James Dashner, New York Times best-selling Maze Runner series author publishes his first horror novel, The House of Tongues with Riverdale Avenue Books.
David Player has spent 30 years trying to forget the traumas of his childhood. The threats, the kidnappings, the murders. The imagined curses of a people born centuries earlier, passed from father to son, mother to daughter, generation to generation. Its climax came in human form, a monster of a man, one of the most notorious serial killers the nation has ever seen: Pee Wee Gaskins. And Gaskins had a particular hatred for the Player family, then for David, himself, who barely escaped those years with his own life intact. Now David is back, his four children in tow, visiting his parents’ home, a place he has learned to cherish despite the evils that haunted his younger days. But no sooner does he return than a stranger visits their doorstep, the son of Pee Wee Gaskins.

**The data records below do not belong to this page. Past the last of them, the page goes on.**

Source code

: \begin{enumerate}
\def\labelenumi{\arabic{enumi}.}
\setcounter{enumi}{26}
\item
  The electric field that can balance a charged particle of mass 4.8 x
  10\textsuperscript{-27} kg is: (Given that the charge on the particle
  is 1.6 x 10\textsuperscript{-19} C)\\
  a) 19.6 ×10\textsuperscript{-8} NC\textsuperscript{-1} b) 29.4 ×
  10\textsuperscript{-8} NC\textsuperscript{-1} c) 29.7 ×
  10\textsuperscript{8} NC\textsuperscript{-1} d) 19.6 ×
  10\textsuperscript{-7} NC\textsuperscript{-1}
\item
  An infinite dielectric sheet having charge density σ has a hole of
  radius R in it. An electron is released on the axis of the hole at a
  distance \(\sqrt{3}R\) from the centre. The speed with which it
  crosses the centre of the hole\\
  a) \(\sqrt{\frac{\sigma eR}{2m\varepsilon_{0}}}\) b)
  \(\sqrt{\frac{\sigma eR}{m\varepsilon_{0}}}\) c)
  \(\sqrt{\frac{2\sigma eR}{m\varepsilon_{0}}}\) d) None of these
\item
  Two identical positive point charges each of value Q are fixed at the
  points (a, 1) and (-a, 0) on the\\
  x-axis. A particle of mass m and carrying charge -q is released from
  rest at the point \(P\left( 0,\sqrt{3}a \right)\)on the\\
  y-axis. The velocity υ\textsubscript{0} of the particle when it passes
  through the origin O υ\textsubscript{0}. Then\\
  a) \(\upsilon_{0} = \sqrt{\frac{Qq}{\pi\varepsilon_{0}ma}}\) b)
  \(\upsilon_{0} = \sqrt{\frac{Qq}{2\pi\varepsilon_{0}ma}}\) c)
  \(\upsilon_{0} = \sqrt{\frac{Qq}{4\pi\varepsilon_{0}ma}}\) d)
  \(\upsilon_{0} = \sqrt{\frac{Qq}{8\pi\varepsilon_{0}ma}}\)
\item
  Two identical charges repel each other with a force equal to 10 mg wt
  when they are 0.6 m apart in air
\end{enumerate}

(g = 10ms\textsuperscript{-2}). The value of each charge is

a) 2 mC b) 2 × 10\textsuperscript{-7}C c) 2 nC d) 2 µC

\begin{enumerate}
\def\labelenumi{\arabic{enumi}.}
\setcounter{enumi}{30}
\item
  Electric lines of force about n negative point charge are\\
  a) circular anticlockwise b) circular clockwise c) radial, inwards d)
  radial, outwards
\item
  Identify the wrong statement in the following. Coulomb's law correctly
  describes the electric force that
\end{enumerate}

In a terrifying display, right in front of the kids, the man utters threats until he chokes on his own tongue, sparking a series of events that drag David and his family back into the days of curses and murders, onto a path of unimaginable terror, all too familiar.
That path leads to an old gothic tower in the woods, a place David had blocked from his memory, a house of horrors both past and present. The House of Tongues.
“This is a book that has been developing in my mind for at least seven or eight years. When I was a kid, born and raised in Georgia, we’d visit my grandma’s farm in South Carolina several times a year. It was our go-to place, as we didn’t have a whole lot of money for fancy vacations,” said author James Dashner. “The farmhouse sat on land surrounded by fields of tall crops, endless woods, and swamps as dark as oil slicks. My imagination turned these places of wonder into spooky and haunted realms as I explored, often humming the music of ‘Pet Sematary’ in my mind.”
This tale is almost completely fiction, but there are lots of glimpses into my actual childhood and memories.”
“I could not put this book down, even in the middle of the pandemic,” said Publisher Lori Perkins. “It’s family horror southern gothic. A Quiet Place meets Deliverance with a little Texas Chainsaw Massacre thrown in for good luck.”